Interview with San Francisco Rising Stars Carrie and Rupert Blease of Lord Stanley

Sean Kenniff: How did you get your start? 
Rupert Blease:
From ages 10 to 20 I grew up in France and worked as a dishwasher while studying at school. One summer, I had an internship in a French hotel. Later, I took a job at Nicolet le Bec near Leon. I didn't know what I was getting myself into; it was a very professional kitchen. 
Carrie Blease: Throughout high school, I did a lot of random catering work. After I moved to San Francisco, I went to culinary school at the California Culinary Academy. I got a three month externship in England at La Manoir, where I met Rupert. I was hired on and stayed another year. We lived in England and moved around quite a lot, but we always saw ourselves coming back here [to San Francisco]. It's a great food city. It has the feel of a big city but is actually quite small. 

SK: Who are your mentors? 
Raymond Blanc and Gary Jones, the longtime head chef at La Manoir. He was there for, like, twenty years, maybe more. 
CB: It [La Manoir] was a great place for training. I'm so happy I ended up there. The standards were very high, zero compromise. It has a wonderful apprentice program. When I started there, at 22, there were 15 year old kids. [Jones] spent a lot of time on each person in the program. Rupert did one on one training, making black pudding. Blanc has reams of passion for food. He's an amazing person; he'll taste the smallest things and get so excited. He'd knows everything about [the dish] and how to prepare it. 

SK: How are you involved in the local culinary community? 
We moved back [to San Francisco] in December of 2010. It's such a small community, very tight knit. There's no sense of competition, so it's nice to feel apart of it.

SK: What's the biggest challenge facing your restaurant? 
Staffing is really hard. We opened with these guys we knew, that we had worked with before. We have five people now, but when we first opened, it was just four. It's intense. We get a lot of stage interns who come from all different states: one week we had a guy from Denver, he was staging around San Francisco. It's nice having stages around, a lot of people ask to stage in pastry here, which surpirsed us. 

SK: What most inspires your food?
We try to practice restraint, keeping food refined and treating just a few ingredients well. But it's hard because there are just so many amazing ingredients. We're really inspired by Scandinavian and Japanese cooking, where everything on the plate is there for a reason. We try to make the techniques stand out instead of the array of ingredients.

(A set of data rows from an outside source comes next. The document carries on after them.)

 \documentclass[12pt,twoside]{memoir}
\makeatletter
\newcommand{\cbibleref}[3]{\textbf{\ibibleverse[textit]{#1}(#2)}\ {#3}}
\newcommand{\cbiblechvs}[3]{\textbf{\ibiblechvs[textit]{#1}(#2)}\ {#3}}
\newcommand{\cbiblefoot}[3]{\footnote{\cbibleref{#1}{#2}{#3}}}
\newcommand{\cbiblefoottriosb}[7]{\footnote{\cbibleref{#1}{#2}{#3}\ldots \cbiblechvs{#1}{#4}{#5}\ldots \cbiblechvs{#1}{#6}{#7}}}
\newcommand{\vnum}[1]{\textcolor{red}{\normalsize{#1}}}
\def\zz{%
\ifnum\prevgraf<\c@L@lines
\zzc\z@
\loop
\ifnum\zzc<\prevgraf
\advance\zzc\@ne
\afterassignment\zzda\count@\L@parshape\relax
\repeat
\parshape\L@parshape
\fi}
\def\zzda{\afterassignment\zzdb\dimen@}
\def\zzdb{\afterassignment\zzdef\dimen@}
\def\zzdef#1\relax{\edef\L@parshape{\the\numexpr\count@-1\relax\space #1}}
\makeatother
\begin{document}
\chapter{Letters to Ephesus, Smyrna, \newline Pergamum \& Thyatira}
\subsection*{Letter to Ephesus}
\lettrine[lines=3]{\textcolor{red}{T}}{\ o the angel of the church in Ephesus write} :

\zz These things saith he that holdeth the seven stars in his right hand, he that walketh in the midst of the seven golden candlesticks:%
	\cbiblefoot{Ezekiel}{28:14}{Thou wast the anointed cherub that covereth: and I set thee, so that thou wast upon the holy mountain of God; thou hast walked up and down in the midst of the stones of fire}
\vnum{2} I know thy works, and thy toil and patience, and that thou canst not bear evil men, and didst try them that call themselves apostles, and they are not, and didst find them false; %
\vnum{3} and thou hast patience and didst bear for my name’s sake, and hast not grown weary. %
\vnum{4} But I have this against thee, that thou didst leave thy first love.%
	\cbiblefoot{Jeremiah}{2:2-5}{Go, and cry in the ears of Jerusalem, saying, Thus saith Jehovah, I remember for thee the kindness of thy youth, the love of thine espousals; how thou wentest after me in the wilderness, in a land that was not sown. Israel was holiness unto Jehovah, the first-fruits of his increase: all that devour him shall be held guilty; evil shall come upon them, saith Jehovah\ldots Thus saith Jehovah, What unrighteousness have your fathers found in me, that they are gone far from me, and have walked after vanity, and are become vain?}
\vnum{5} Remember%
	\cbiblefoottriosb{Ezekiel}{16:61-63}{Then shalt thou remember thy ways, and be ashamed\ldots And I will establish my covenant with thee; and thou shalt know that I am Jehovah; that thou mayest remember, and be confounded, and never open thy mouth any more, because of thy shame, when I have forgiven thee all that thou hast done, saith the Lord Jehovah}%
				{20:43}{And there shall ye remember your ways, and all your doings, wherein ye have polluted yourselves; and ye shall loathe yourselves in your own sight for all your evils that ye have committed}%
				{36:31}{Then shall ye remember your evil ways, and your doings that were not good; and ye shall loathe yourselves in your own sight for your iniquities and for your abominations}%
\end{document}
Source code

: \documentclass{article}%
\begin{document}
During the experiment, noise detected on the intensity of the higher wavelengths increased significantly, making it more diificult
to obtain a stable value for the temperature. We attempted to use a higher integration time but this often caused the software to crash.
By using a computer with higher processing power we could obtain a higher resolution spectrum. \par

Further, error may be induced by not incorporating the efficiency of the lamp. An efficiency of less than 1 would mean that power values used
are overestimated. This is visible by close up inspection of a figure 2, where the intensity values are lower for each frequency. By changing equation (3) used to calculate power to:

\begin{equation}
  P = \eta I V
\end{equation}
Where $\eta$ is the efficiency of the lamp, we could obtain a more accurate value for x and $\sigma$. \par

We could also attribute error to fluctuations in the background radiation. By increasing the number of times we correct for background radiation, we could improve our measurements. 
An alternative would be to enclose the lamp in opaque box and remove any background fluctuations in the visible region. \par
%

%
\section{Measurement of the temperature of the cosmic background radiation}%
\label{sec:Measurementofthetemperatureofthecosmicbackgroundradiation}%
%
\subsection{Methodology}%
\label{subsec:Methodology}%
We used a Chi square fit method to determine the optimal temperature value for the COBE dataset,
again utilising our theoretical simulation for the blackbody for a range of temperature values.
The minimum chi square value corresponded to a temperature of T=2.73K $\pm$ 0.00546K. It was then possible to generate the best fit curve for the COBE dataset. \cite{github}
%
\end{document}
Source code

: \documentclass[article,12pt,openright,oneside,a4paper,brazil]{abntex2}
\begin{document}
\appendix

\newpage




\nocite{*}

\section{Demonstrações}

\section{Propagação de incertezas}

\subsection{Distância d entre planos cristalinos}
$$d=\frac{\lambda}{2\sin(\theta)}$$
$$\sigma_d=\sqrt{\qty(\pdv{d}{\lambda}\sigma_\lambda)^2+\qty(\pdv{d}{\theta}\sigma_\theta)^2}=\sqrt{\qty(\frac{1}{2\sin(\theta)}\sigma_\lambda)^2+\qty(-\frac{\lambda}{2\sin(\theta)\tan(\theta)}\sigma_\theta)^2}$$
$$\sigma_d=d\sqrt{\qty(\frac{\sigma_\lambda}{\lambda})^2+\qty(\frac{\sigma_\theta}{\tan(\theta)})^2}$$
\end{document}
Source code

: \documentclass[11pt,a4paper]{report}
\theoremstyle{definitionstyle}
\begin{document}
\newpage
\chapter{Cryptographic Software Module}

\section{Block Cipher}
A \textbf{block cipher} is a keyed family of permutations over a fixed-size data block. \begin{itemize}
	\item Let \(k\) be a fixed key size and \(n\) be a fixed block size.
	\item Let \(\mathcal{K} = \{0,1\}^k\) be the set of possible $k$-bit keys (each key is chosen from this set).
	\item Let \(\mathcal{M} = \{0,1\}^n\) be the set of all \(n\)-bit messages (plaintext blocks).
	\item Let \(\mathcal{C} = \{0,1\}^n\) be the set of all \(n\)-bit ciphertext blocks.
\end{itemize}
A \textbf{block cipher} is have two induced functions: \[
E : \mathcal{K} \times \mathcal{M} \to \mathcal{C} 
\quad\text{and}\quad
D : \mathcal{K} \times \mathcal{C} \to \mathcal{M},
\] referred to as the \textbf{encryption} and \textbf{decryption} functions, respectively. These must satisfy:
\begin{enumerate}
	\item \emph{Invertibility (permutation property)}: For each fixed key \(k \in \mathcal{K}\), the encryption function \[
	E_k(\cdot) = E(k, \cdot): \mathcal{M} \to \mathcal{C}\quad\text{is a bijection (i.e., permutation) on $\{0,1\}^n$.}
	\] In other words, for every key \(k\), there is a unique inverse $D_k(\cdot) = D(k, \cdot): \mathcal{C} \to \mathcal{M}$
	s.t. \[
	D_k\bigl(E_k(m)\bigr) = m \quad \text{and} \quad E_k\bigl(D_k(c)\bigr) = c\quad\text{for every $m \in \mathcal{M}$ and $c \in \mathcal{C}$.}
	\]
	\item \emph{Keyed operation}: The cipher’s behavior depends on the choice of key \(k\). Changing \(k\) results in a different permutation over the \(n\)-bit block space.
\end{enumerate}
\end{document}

SK: What's the five year plan?
We really want a successful and happy staff. We support the staff as much as possible. We want to ensure that they acquire ownership, not through owning shares but through a sense of pride and investment in their work. Pride and concern for what they are doing is fundamental because, if they don't care, no one else will either. How they carry themselves is reflected in their work. 
CB: It has been a huge learning curve. We are so involved in everything and we learn through building. The way we had to go about opening, struggling through permits and worrying about finances, drove home the effort involved. We don't take anything for granted. We keep the kitchen super tight in terms of waste and keep ingredients as fresh as possible. We don't hold onto produce too long.
RB: I want to master a clean, fresh, honest way of treating food: simple, with attention to detail. My goal is to do that right.